Monday and Tuesday of this week are dedicated to hauling off all the caliche and rocks that the trenching unearthed. Ivan has to bring in his Bobcat and it requires two loads to the dump. (I put a call out to the neighborhood to see if anyone wanted free fill dirt but didn’t have any takers.)

Rain falls hard after midnight and continues until about 4AM. So Wednesday it is too muddy to work in the trenches. (Great weather for clearing out the spring flowers in the meadow which I did all day.)

Thursday and Friday are dedicated to bending the rebar. Ivan modifies the shape of the pond (so that it no longer runs completely under the deck). This is more what I had in mind anyway; however, I’m concerned that it is too shallow.

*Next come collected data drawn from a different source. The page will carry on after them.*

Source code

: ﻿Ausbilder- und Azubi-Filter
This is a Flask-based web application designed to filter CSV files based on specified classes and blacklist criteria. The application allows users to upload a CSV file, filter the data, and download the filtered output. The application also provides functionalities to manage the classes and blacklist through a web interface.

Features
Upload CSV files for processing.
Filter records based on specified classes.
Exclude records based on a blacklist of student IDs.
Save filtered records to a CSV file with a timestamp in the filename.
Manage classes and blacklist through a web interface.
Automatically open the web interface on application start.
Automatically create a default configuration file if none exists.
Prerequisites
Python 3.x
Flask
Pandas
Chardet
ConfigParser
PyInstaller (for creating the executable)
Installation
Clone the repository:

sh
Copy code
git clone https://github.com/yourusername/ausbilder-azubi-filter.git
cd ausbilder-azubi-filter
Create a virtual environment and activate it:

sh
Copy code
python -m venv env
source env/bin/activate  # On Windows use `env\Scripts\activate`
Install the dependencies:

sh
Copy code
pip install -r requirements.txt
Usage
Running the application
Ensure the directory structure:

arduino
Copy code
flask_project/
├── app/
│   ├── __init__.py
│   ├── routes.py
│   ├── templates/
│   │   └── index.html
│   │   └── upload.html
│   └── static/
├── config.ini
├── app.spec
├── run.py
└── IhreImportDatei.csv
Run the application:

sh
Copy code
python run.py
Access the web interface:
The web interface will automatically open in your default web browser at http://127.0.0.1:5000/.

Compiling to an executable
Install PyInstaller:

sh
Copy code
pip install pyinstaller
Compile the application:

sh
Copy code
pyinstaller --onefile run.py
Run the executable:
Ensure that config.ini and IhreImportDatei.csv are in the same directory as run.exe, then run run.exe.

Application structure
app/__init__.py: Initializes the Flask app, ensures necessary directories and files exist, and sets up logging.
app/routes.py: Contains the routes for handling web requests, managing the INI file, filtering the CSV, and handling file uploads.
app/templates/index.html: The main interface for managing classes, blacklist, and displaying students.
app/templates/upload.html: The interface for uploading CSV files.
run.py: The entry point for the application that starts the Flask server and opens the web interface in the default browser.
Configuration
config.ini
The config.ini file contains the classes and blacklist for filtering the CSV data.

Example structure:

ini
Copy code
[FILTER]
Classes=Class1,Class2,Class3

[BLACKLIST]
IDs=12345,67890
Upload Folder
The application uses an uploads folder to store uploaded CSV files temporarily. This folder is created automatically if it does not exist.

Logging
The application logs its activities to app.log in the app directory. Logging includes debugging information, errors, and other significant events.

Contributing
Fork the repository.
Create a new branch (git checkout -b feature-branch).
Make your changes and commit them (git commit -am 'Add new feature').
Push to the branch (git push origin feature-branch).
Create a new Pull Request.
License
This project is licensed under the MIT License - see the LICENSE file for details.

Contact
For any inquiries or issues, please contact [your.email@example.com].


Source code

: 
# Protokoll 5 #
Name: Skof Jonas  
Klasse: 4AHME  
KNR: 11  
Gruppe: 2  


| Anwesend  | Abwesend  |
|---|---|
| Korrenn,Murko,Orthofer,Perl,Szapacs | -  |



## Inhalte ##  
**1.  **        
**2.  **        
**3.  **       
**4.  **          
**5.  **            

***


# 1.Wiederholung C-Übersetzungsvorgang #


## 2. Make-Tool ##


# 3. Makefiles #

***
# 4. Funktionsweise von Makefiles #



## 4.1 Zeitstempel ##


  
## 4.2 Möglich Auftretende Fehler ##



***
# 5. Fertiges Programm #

So we dig it out a bit more…we dump the extra dirt in the now available spot that will be under the deck and the rocks in what is now a non-supporting footing.

I’m surprised that the guys show up Saturday morning. (We aren’t up and dressed.) They have to finish because the concrete pourers are scheduled for Tuesday. I detect a note of urgency whenever I speak to Ivan. I sense that making an effort to preserve the garden by doing all the digging and hauling by hand took much longer than he anticipated in his scheduling. I do appreciate it and am trying to stay out of the way. (Although eyebrows were raised when I suggested that the pond should be deeper. I worked alongside them digging out rocks and raking dirt as fast as we could to get it the way I wanted it.)

Zanthan Gardens
2007-05-20. The deeper pond and the pile of dirt we dug out of it. The pond slopes at the far end to make it easier to drain and clean.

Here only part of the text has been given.